Mr Boris Hagelin, Crypto's founder, was a resourceful Swedish entrepreneur who supplied communication machinery to the US Army during World War II.

After the war, the Americans struck a bargain with him: He was to supply truly "safe" encryption machines to the handful of governments which the US considered trustworthy, and "doctored" machines to the rest.

True, Washington's ultimate intention was to retain its global eavesdropping capability.
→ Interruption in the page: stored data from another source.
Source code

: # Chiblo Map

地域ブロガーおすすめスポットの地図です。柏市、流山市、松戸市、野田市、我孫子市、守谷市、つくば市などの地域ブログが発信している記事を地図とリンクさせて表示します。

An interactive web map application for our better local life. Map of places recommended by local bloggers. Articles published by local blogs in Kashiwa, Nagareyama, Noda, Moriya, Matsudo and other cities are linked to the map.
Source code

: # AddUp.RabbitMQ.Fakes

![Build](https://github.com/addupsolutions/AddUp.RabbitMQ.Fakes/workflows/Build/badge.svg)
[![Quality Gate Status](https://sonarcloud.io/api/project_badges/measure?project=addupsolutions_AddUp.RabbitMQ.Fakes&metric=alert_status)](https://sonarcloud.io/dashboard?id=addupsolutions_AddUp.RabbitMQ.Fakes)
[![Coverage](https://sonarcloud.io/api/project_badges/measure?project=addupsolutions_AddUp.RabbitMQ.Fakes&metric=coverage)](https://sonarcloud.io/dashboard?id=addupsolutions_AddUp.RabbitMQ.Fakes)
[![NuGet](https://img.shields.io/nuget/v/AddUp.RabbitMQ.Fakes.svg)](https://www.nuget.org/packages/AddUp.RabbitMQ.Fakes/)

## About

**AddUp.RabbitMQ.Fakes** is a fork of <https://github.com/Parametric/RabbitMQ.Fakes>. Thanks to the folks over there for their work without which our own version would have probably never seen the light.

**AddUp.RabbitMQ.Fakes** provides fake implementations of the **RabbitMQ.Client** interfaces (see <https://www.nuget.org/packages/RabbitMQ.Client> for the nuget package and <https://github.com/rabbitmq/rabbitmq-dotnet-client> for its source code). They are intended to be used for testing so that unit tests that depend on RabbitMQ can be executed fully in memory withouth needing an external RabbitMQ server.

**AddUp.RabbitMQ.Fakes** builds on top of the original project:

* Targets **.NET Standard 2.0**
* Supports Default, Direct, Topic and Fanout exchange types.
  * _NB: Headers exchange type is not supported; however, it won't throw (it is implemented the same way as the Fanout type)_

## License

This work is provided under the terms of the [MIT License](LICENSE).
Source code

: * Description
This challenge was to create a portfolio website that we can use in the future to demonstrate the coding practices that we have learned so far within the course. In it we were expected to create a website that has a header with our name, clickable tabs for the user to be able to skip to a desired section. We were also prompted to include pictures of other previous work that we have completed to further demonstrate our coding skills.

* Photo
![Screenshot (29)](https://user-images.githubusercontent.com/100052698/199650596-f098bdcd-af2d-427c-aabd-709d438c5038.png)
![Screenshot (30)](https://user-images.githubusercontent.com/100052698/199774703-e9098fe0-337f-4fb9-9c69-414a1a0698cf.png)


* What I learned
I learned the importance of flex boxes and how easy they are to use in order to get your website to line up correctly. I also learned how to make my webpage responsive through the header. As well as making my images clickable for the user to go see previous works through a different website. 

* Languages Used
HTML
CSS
But the impetus for the operation was initially defensive - to prevent leading technology from falling into the hands of rivals.

Why did the security agencies of so many governments around the world - agencies that are paid to detect foreign spying schemes and are always suspicious of foreigners - entrust their secret communications to machines manufactured by a relatively obscure Swiss private company?

Because they viewed the machines merely as platforms.

They believed the key to secret communication was the encryption method and its code, which each government devised for itself, in the same way that many governments and corporations today believe computers or phone equipment are just office commodities of no significance, on which one builds the specific software and security protocols they need.

Crypto machines were also sold to all Asean countries, except Singapore, Cambodia and Laos.

What many governments did not appreciate was that knowledge of how the encryption machine works, coupled with backdoor flaws deliberately inserted, meant that their communication ciphers could be cracked, regardless of how sophisticated they may have been.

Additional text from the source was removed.